La première concerne la nécessité d'obtenir des quotas d'émission de CO2 supplémentaires. Les quotas attribués à l'industrie cimentière pour la période 2005-2007 dans le cadre du plan national d'allocation de quotas 1 sont déjà dépassés, notamment en raison de l'essor qu'a connu ces dernières années le marché de la construction. Le taux de croissance moyen de la production de ciment en France s'est situé entre 3 % et 4 % de 1999 à 2005, et cette évolution se poursuit en 2006 puisque, fin avril, le marché avait augmenté de 7,4 % par rapport à la même période de 2005.
Selon les prévisions, le marché poursuivra dans les prochaines années sa progression avec un taux de croissance annuel moyen de plus de 3 %, ce qui permet d'anticiper une production de 26 millions de tonnes en 2010, année médiane du plan national d'allocation de quotas 2, soit une augmentation de 16 % par rapport à 2005. Cette production nécessite donc un niveau de quotas dans le PNAQ 2 de 17,2 millions de tonnes de CO2 par an.
Des quotas inférieurs à ce niveau engendreraient des importations de ciment en provenance de pays non soumis aux contraintes du protocole de Kyoto, ainsi que la fermeture de plusieurs usines nationales sur les trente-six que compte notre pays. Seraient ainsi détruits 1 000 à 2 000 emplois directs, ainsi que des dizaines de milliers d'emplois indirects. Il faut noter à ce sujet que les industries cimentières ont fait preuve d'un respect de plus en plus marqué de l'environnement et qu'elles ont diminué leurs émissions de CO2 de plus de 25 % pendant cette dernière décennie.

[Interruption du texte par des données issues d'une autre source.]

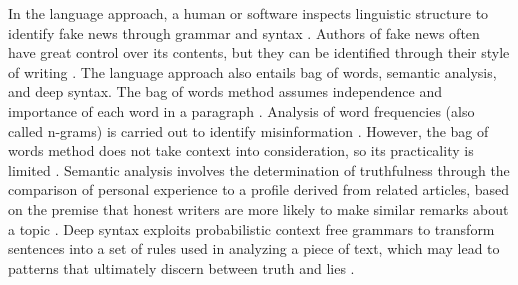 In the language approach, a human or software inspects linguistic structure to identify fake news through grammar and syntax \cite{burkhardt2017history}. Authors of fake news often have great control over its contents, but they can be identified through their style of writing \cite{yang2018ti-cnn}. The language approach also entails bag of words, semantic analysis, and deep syntax. The bag of words method assumes independence and importance of each word in a paragraph \cite{burkhardt2017history}. Analysis of word frequencies (also called n-grams) is carried out to identify misinformation \cite{thota2018fake}. However, the bag of words method does not take context into consideration, so its practicality is limited \cite{potthast2017stylometric}. Semantic analysis involves the determination of truthfulness through the comparison of personal experience to a profile derived from related articles, based on the premise that honest writers are more likely to make similar remarks about a topic \cite{chen2015news}. Deep syntax exploits probabilistic context free grammars to transform sentences into a set of rules used in analyzing a piece of text, which may lead to patterns that ultimately discern between truth and lies \cite{zhou2018fake, Stahl2018FakeND}.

La seconde préoccupation des industriels, connexe à la précédente, concerne l'installation dans les ports autonomes de sites de broyage de clinker importé. Ceux-ci sont préjudiciables aux productions locales et mettent en péril l'industrie cimentière française. Leur importation massive serait très dommageable, voire fatale, pour la production locale. En outre, ces différents projets prévoient la production d'une catégorie de ciments fortement émettrice de gaz à effet de serre, ce qui est en complète contradiction avec les actions entreprises par l'industrie cimentière en faveur de l'environnement.
L'industrie cimentière française est donc aujourd'hui menacée. Or un pays a besoin d'une politique industrielle forte. Nous ne pouvons nous résoudre à ce que notre économie ne repose que sur le secteur des services alors que notre industrie peut être performante et compétitive.
Quelles sont, monsieur le ministre délégué, les décisions que vous compter prendre afin de pérenniser l'industrie cimentière française ?
M. le président. La parole est à M. le ministre délégué à l'industrie.
M. François Loos, ministre délégué à l'industrie. Nous souhaitons en effet, monsieur le député, une industrie forte et pérenne. Or le tissu industriel français est riche et diversifié, et la part de l'industrie dans le produit intérieur brut n'a pas diminué depuis vingt ans. La désindustrialisation est donc, chez nous, une idée fausse, comme vous le constatez vous-même dans le Pas-de-Calais.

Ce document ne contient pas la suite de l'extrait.